Stored data
>>>
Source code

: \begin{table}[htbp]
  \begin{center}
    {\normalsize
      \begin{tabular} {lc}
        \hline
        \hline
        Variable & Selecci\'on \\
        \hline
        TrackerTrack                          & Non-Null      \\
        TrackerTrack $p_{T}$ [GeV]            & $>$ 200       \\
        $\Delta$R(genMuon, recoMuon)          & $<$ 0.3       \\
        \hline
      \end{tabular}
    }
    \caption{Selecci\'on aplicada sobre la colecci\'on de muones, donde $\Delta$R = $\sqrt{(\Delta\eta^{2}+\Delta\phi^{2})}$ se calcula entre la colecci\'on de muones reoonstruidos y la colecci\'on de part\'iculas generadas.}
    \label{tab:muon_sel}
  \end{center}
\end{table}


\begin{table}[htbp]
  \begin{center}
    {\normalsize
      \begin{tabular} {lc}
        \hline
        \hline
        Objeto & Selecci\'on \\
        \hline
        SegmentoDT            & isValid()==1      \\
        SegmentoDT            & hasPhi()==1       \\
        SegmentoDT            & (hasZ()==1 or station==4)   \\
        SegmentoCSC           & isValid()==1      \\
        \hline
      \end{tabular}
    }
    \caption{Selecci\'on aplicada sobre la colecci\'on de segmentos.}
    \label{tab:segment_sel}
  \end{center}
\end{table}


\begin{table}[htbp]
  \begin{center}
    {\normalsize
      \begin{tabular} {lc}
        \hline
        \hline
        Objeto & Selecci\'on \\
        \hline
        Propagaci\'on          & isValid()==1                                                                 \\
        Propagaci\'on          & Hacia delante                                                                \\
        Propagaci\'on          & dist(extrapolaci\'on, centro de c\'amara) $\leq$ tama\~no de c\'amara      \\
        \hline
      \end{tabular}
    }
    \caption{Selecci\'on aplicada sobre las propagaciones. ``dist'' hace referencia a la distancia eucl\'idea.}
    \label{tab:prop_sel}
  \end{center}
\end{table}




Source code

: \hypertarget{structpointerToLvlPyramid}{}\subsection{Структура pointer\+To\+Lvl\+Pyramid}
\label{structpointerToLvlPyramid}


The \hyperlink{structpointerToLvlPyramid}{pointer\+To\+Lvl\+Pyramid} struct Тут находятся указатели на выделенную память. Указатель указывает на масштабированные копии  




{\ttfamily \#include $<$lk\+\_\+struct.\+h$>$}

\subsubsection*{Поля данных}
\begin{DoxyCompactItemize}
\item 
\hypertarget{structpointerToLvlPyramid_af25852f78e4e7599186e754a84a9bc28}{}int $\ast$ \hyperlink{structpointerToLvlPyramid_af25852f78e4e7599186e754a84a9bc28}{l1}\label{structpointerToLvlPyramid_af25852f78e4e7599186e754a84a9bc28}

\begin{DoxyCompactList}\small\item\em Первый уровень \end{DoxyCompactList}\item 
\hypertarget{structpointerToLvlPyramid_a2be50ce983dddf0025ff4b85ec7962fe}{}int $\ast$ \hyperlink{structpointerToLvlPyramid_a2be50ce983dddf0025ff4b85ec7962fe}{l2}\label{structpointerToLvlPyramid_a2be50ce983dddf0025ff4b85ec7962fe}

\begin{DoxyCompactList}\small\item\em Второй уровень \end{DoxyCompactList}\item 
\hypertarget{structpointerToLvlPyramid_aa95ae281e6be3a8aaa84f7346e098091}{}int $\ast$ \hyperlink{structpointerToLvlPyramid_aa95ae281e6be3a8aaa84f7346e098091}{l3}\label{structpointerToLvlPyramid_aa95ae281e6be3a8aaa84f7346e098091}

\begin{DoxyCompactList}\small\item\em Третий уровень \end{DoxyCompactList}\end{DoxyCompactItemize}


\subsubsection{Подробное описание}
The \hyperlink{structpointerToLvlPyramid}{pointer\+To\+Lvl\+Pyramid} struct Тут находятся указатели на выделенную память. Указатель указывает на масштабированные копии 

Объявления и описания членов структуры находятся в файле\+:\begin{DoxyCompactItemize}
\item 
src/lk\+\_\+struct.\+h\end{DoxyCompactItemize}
<<<
◆ What you have to do:
Copy all lines from the data above that contain the word "Delta".

◆ Response for this exercise:
        $\Delta$R(genMuon, recoMuon)          & $<$ 0.3       \\
    \caption{Selecci\'on aplicada sobre la colecci\'on de muones, donde $\Delta$R = $\sqrt{(\Delta\eta^{2}+\Delta\phi^{2})}$ se calcula entre la colecci\'on de muones reoonstruidos y la colecci\'on de part\'iculas generadas.}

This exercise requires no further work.